Ketika Kinerja Guru Diukur dengan Poin: Terobosan atau Ancaman?

Oleh FDT, 3 Jul 2025
Dalam beberapa tahun terakhir, metode pengukuran kinerja guru di Indonesia telah menjadi topik yang hangat diperbincangkan. Banyak pihak berargumen bahwa pengukuran kinerja yang sistematis dan terukur dapat meningkatkan mutu pendidikan. Namun, pertanyaan yang muncul adalah, apakah sistem ini benar-benar sebuah terobosan atau justru menjadi ancaman bagi para pendidik, terlebih di lingkungan pendidikan seperti pesantren modern di Bandung?

Pesantren modern, termasuk Pesantren Al Masoem Bandung, telah mengintegrasikan kurikulum tradisional dan modern untuk mempersiapkan siswa menghadapi tantangan zaman. Dalam model pendidikan ini, kinerja guru tidak hanya diukur dari aspek akademis, tetapi juga dari kemampuan interpersonal dan spiritual. Dengan adanya pengukuran kinerja berbasis poin, guru-guru di boarding school di Bandung dapat lebih terdorong untuk meningkatkan kualitas pengajaran mereka. Namun, di sisi lain, ada tantangan dan potensi risiko yang perlu diperhatikan.

Sistem pengukuran kinerja berbasis poin bisa jadi memiliki efek positif, seperti meningkatkan motivasi guru untuk berinovasi dalam metode pengajaran. Misalnya, di Pesantren Al Masoem Bandung, para pengajar mungkin termotivasi untuk mengembangkan metode pembelajaran yang lebih interaktif dan kontekstual, sehingga siswa lebih aktif terlibat dalam proses belajar. Selain itu, pengukuran ini juga memungkinkan identifikasi guru berprestasi, yang bisa dijadikan contoh atau dicontoh oleh rekan-rekan pendidik lainnya.
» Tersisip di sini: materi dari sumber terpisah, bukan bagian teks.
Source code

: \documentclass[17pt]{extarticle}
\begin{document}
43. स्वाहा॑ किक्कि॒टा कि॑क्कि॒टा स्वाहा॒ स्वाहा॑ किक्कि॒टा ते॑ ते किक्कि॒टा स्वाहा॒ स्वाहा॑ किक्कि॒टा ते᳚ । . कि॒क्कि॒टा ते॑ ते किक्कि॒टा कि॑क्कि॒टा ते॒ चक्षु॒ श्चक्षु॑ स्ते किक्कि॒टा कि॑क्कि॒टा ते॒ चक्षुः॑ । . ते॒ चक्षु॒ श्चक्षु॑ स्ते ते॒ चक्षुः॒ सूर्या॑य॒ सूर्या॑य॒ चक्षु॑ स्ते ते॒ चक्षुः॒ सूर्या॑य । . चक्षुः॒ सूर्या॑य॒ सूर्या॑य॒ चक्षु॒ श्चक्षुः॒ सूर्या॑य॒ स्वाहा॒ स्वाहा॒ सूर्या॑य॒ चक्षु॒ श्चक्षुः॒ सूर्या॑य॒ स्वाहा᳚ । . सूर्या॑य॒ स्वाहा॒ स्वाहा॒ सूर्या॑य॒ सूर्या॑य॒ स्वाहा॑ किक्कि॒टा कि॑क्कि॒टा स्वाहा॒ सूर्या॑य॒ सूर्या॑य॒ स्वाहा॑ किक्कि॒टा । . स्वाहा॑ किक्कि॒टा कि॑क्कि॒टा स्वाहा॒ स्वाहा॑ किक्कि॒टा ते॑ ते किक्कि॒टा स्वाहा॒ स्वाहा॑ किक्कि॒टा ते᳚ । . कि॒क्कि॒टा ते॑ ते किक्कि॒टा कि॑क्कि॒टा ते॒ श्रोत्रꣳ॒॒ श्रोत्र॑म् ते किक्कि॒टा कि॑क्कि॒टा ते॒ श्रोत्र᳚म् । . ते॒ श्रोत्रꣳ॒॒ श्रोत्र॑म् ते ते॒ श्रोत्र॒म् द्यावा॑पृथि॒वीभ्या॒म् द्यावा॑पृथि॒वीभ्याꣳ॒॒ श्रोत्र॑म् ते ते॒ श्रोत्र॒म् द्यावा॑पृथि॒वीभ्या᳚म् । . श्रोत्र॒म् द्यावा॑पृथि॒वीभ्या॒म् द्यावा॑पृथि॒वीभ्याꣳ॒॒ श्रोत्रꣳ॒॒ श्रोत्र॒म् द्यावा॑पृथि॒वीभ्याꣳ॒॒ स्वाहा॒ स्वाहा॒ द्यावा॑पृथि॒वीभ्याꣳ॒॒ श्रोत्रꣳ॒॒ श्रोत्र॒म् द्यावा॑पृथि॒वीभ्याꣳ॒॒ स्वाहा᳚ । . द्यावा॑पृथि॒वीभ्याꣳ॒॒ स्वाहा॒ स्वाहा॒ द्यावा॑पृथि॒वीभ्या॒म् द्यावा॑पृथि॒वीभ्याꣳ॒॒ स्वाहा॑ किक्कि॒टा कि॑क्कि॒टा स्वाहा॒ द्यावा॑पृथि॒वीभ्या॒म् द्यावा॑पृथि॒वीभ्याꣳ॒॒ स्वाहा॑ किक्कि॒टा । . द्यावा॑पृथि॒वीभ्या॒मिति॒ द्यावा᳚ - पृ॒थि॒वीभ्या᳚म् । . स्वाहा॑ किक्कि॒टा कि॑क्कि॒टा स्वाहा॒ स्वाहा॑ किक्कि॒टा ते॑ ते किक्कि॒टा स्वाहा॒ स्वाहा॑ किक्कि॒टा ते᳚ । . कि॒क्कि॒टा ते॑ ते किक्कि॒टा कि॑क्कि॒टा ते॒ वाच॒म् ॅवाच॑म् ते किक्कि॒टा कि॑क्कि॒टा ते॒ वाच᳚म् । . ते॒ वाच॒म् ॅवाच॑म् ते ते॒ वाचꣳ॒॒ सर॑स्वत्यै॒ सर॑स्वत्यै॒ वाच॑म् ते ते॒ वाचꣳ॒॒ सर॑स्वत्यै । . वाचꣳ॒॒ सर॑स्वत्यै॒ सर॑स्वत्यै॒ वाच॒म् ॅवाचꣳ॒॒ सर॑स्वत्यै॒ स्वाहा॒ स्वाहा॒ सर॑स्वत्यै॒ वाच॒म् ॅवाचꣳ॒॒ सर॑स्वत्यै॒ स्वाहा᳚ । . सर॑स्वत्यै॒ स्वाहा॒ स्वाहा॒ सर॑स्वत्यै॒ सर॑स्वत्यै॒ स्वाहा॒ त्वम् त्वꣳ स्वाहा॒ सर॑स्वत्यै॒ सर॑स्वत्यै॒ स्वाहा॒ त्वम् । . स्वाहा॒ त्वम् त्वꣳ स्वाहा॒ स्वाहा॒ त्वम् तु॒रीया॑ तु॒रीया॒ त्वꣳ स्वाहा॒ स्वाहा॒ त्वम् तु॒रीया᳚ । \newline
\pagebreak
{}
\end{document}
Namun, di balik keuntungan tersebut, terdapat beberapa kekhawatiran. Salah satu kekhawatiran terbesar adalah penekanan yang berlebihan pada angka atau poin. Pendidikan seharusnya tidak hanya berfokus pada hasil yang terukur, tetapi juga pada perkembangan karakter dan budi pekerti siswa. Jika guru merasa tertekan untuk mendapatkan poin, ada kemungkinan mereka akan mengorbankan aspek-aspek penting dalam pendidikan, seperti nilai-nilai moral atau pendidikan karakter. Dalam konteks pesantren modern di Bandung, pembentukan karakter yang kuat adalah salah satu tujuan utama pendidikan, dan hal ini bisa terancam jika guru hanya berorientasi pada nilai poin semata.

Tidak hanya itu, sistem poin seperti ini berpotensi menciptakan iklim persaingan yang tidak sehat diantara para guru. Ketika pengukuran kinerja menjadi indikator utama dalam evaluasi dan pengambilan keputusan, mungkin akan muncul kecenderungan untuk saling menjatuhkan atau menghalalkan segala cara demi meraih poin yang lebih tinggi. Ini bukan hanya berdampak negatif pada hubungan antarpersonal di dalam lembaga pendidikan, tetapi juga berisiko menciptakan lingkungan yang kurang mendukung bagi perkembangan siswa.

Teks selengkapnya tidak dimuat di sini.